Find all lines below containing the string "Open" and return them.
========================================
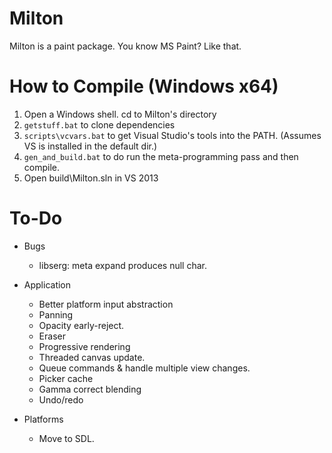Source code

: Milton
======

Milton is a paint package. You know MS Paint? Like that.

How to Compile (Windows x64)
============================

1. Open a Windows shell. cd to Milton's directory
2. `getstuff.bat` to clone dependencies
3. `scripts\vcvars.bat` to get Visual Studio's tools into the PATH. (Assumes VS is installed in the default dir.)
4. `gen_and_build.bat` to do run the meta-programming pass and then compile.
4. Open build\Milton.sln in VS 2013

To-Do
=====

* Bugs
    * libserg: meta expand produces null char.

* Application
    * Better platform input abstraction
    * Panning
    * Opacity early-reject.
    * Eraser
    * Progressive rendering
    * Threaded canvas update.
    * Queue commands & handle multiple view changes.
    * Picker cache
    * Gamma correct blending
    * Undo/redo

* Platforms
    * Move to SDL.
========================================
• [FINISHED EXERCISE]
1. Open a Windows shell. cd to Milton's directory
4. Open build\Milton.sln in VS 2013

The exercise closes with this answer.